A complete answer lists every line of the material where the string "about" occurs.
'''
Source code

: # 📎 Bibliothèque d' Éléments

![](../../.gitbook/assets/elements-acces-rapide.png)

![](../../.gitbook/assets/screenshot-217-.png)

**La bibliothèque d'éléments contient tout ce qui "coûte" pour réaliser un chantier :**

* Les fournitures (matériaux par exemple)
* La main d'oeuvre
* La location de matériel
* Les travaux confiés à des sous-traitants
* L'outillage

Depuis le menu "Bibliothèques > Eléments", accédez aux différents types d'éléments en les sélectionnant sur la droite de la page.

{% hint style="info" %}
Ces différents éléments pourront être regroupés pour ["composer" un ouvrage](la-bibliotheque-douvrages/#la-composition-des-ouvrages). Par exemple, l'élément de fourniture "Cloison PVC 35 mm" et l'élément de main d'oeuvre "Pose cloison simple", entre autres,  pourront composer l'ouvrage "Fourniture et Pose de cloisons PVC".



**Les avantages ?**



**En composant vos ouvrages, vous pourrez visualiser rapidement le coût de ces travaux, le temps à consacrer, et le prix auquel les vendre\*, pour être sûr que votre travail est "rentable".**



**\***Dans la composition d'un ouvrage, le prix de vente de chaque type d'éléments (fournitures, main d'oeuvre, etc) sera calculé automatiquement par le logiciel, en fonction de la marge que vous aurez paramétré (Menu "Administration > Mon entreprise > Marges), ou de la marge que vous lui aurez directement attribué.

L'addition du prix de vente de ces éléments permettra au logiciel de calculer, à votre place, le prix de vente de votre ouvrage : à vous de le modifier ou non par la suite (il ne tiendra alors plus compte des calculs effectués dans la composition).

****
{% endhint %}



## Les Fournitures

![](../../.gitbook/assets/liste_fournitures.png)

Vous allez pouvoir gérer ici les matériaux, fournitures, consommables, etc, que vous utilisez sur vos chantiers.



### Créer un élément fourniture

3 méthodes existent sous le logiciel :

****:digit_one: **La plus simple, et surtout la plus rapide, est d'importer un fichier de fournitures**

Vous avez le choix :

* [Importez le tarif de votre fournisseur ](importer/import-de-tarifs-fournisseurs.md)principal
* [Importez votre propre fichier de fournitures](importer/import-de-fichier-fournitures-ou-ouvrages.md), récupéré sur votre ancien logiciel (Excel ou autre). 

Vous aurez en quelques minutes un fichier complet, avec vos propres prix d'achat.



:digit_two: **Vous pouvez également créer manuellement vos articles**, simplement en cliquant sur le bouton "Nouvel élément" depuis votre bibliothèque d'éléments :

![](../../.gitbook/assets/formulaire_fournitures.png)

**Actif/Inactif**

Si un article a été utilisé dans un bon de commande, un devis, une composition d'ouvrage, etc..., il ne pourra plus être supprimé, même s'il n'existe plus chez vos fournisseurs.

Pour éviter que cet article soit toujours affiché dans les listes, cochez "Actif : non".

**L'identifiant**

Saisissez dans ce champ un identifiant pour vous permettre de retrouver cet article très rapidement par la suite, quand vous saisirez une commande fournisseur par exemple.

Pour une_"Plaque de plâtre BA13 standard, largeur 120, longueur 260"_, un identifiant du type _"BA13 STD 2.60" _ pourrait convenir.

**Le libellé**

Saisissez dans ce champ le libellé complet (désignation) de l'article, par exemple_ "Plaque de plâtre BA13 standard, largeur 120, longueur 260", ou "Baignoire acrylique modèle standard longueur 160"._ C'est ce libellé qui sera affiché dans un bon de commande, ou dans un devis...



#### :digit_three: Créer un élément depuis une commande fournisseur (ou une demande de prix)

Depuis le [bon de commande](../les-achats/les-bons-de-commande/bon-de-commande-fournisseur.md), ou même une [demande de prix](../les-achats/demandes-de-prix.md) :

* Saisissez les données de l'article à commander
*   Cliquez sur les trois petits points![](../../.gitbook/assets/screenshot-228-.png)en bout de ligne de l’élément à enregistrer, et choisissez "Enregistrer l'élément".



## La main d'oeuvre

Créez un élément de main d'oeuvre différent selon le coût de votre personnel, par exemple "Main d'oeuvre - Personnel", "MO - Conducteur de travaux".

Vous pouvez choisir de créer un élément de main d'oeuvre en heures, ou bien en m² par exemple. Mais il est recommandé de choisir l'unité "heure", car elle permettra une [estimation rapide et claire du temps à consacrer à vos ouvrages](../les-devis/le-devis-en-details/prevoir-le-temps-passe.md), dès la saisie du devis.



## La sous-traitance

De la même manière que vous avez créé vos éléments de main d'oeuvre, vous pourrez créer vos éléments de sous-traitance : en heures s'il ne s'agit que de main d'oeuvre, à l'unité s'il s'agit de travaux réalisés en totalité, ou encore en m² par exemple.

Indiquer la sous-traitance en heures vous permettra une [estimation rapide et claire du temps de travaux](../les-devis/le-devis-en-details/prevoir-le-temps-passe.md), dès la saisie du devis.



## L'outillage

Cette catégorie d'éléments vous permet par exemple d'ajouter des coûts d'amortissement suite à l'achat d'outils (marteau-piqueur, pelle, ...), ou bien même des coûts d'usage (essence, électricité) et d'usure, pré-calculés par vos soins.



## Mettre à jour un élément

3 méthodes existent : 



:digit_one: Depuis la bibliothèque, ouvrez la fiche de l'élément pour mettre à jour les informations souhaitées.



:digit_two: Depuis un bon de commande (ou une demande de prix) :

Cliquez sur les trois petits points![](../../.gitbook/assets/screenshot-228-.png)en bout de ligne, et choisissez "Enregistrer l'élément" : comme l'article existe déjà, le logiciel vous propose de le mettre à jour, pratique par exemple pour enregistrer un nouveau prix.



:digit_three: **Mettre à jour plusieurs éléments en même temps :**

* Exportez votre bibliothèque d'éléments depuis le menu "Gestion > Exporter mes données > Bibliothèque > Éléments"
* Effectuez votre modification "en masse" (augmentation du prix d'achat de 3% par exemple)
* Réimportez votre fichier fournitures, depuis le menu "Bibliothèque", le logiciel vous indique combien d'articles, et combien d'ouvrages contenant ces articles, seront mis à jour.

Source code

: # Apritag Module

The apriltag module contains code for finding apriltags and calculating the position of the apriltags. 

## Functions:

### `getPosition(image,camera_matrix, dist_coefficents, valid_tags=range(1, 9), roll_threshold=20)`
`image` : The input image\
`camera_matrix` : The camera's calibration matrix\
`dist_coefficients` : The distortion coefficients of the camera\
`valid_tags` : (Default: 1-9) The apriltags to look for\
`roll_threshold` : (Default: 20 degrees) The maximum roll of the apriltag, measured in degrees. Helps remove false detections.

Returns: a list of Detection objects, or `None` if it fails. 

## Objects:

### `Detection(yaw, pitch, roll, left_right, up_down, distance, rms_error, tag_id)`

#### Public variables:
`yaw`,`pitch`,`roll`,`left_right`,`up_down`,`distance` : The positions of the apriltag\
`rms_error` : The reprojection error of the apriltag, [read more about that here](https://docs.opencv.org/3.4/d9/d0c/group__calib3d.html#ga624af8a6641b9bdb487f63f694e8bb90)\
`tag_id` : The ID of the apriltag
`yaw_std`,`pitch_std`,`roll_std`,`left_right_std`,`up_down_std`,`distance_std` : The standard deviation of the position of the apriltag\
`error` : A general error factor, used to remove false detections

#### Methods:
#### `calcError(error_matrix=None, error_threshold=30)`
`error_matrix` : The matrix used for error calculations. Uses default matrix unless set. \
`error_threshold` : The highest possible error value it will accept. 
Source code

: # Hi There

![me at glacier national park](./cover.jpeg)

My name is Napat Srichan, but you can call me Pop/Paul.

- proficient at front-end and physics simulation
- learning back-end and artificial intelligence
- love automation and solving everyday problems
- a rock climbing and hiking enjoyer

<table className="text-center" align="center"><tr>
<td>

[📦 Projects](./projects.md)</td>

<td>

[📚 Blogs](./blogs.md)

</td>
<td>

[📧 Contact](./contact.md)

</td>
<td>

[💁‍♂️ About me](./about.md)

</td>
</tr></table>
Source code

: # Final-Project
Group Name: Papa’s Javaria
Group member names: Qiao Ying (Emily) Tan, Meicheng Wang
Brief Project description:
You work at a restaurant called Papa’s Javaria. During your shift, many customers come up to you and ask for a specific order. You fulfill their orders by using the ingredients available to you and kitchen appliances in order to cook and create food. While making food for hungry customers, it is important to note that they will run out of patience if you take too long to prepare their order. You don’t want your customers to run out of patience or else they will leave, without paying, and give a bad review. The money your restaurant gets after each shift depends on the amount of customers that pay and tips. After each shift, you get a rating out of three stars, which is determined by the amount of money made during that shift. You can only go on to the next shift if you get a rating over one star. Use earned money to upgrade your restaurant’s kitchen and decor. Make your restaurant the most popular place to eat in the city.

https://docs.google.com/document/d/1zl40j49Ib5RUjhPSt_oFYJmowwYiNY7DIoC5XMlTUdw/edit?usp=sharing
'''
RESULT OF THE TASK >>
`rms_error` : The reprojection error of the apriltag, [read more about that here](https://docs.opencv.org/3.4/d9/d0c/group__calib3d.html#ga624af8a6641b9bdb487f63f694e8bb90)\
[💁‍♂️ About me](./about.md)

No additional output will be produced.